Inflation target for Ukraine
Extrapolating a U.S.-calibrate model to Ukraine could be a stretch but these calculations are suggestive. The inflation target of 3 to 5 percent may be reasonable given the volatility of shocks
The Japan Times
In a recent report, IMF recommends that Ukraine switches to inflation targeting where the target range is 3 to 5 percent per year. Is this a reasonable regime for monetary policy in Ukraine? This blog reviews some issues related to this question.
Ukraine has had chronic problems with inflation. In the early 1990s, inflation rate in Ukraine was in thousands of percent and this hyperinflation damaged the economy considerably. Since then inflation subsided but it remained relatively high and volatile (see figure below). Even in recent history, inflation in excess of 10 percent was not unusual. While the previous government of Viktor Yanukovych took credit for near zero inflation in 2012 and 2013, this was far more likely to be a manifestation of depressed economy and overvalued exchange rate.

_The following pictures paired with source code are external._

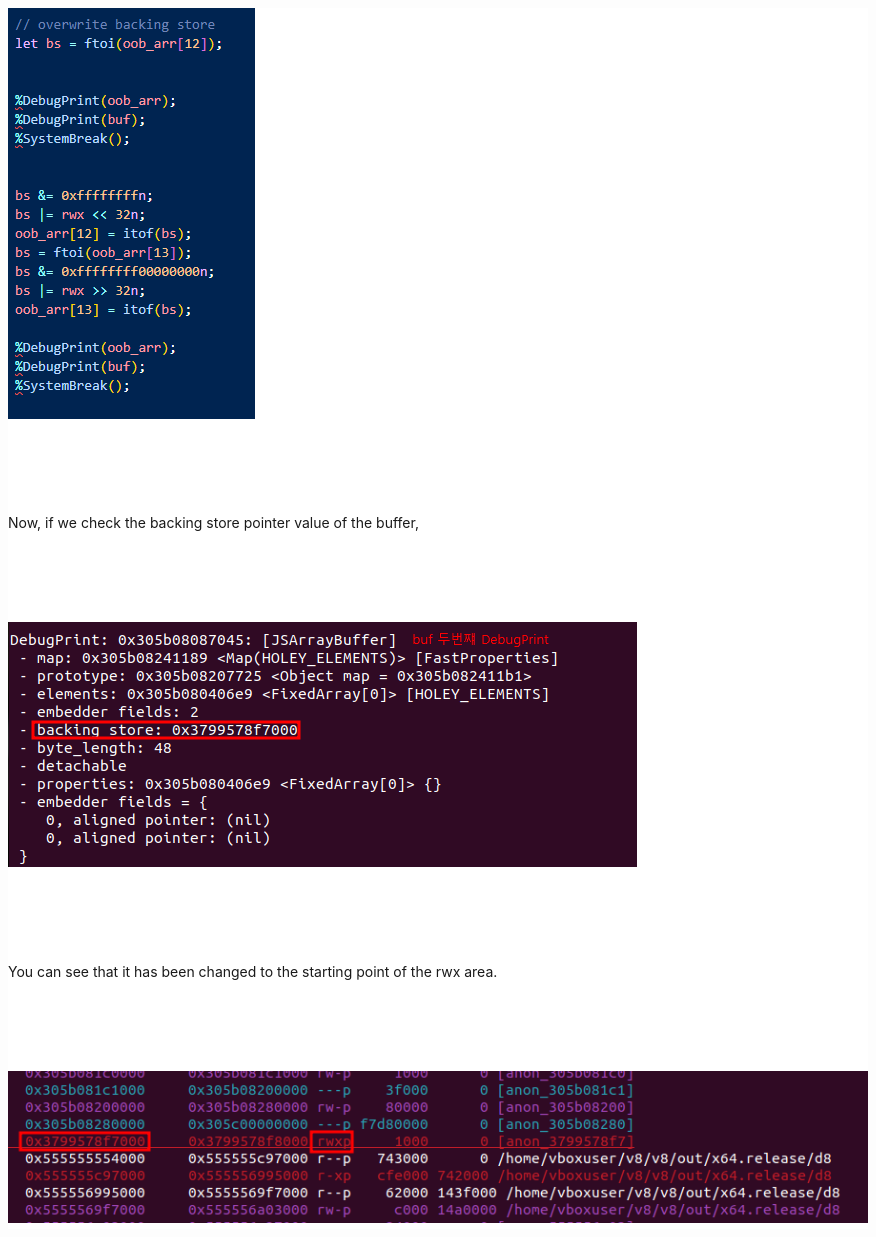 ![1.png](https://github.com/Adawn0106/Adawn0106.github.io/raw/main/assets/img/posts/20250212/v8(16).png)

<br><br><br>


Now, if we check the backing store pointer value of the buffer,

<br><br><br>

![1.png](https://github.com/Adawn0106/Adawn0106.github.io/raw/main/assets/img/posts/20250212/v8(17).png)

<br><br><br>

You can see that it has been changed to the starting point of the rwx area.

<br><br><br>

![1.png](https://github.com/Adawn0106/Adawn0106.github.io/raw/main/assets/img/posts/20250212/v8(18).png)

High and volatile generates serious distortions. The experience of other transition countries suggest that inflation targeting may be effective in solving this problem. However, there are a few challenges in implementing inflation targeting.
First, establishing credibility is central for successful inflation targeting. Ukraine’s economy is hit by large shocks (e.g., gas prices set by Russia, violence in the East of Ukraine, uncertainty about the status of Crimea) and it likely to go through high turbulence in the short and potentially medium run. Furthermore, responding to these large shocks will require large movements in the policy instruments such as short-term interest rates. Can the National Bank of Ukraine control inflation in the narrow range of 3-5%/year? Historical record is not particularly encouraging here. Hence, the central bank should set modest goals in the short/medium run but make these goals increasingly aggressive as it builds reputation.
Second, people and businesses in Ukraine lived through high inflation and so inflation fears are strong. This is why the public pays enormous attention to the movements in the nominal exchange rate as these movements can signal inflation. By focusing on an inflation target (domestic prices) and allowing free capital mobility, the central bank cannot control the nominal exchange and interest rates at the same time (classic trilemma). One may worry that the public may interpret changes in the nominal exchange rate as signs of inflationary policies of the central bank and thus can destabilize markets and generate panics. A possible solution could be temporary capital controls which should be lifted as inflation expectations of people and businesses are anchored.
Third, why do you want to have a positive inflation rate and what numeric target should a country like Ukraine have? The standard arguments for a positive inflation target are
It helps to solve downward stickiness of wages (that is, workers are really averse to nominal wage cuts and so the only way to adjust wages is via inflation which gradualy reduces real wages paid to workers);
It helps to avoid zero lower bound when all sorts of bad things can happen (e.g., monetary policy cannot be used to stabilize the economy; deflation; think of Japan in the last 10-20 years).
The main costs of positive inflation are dispersion of prices and increased macroeconomic volatility. Hence, there is a tradeoff and the optimal rate of inflation depends on relative strength of these forces. The figure below is taken from Coibion et al. (2012; ungated) who study this question for the U.S. They find that the optimal rate for inflation, which maximizes utility, is about 1.5%/year for the U.S. and this numeric target is robust to a broad spectrum of alternative assumptions. Should the optimal inflation rate be higher for a transition economy like Ukraine?
It seems that the answer could be that the inflation rate should be lower. First, the labor markets in Ukraine are fairly flexible and workers have little bargaining power so that imposing nominal wage cuts is not impossible. Second, a higher nominal interest rate reduces the risk of binding zero lower bound on nominal interest rate. The equilibrium nominal interest rate r=(1/β-1)+γ+π, where β is the time preference parameter, γ is the growth rate of productivity, and pi is the inflation rate. Beta is usually close to one and is typically set at 0.96. γ is fairly low in most countries (about 1 percent per year), but it can be quite high for countries that are catching up. For Ukraine, this can be as high as 4. Policymakers do not control β and γ and so they have to set π sufficiently large to ensure that nominal interest rates do not hit zero. However, the need to set a high π is reduced when g is large. If one takes the U.S. economy and set γ to 4%/year, then the optimal inflation rate is close to zero.
The only reason why inflation could be higher is because shocks may be very large. How large they are going to be for Ukraine is an open question. Suppose we set γ =4%/year and vary the size of the shocks in the model that is described and calibrated in Coibion et al. (2012; ungated). The figure below shows that the peak of the welfare function shifts from π=0.4%/year to π=3.2%/year when we double the size of shocks. If we triple the size of shocks, the optimal inflation rate is 5.7%/year. One can reduce the size of the inflation target by imposing a more aggressive response to inflation.
Obviously, extrapolating a U.S.-calibrate model to Ukraine could be a stretch but these calculations are suggestive. The inflation target of 3 to 5 percent may be reasonable given the volatility of shocks.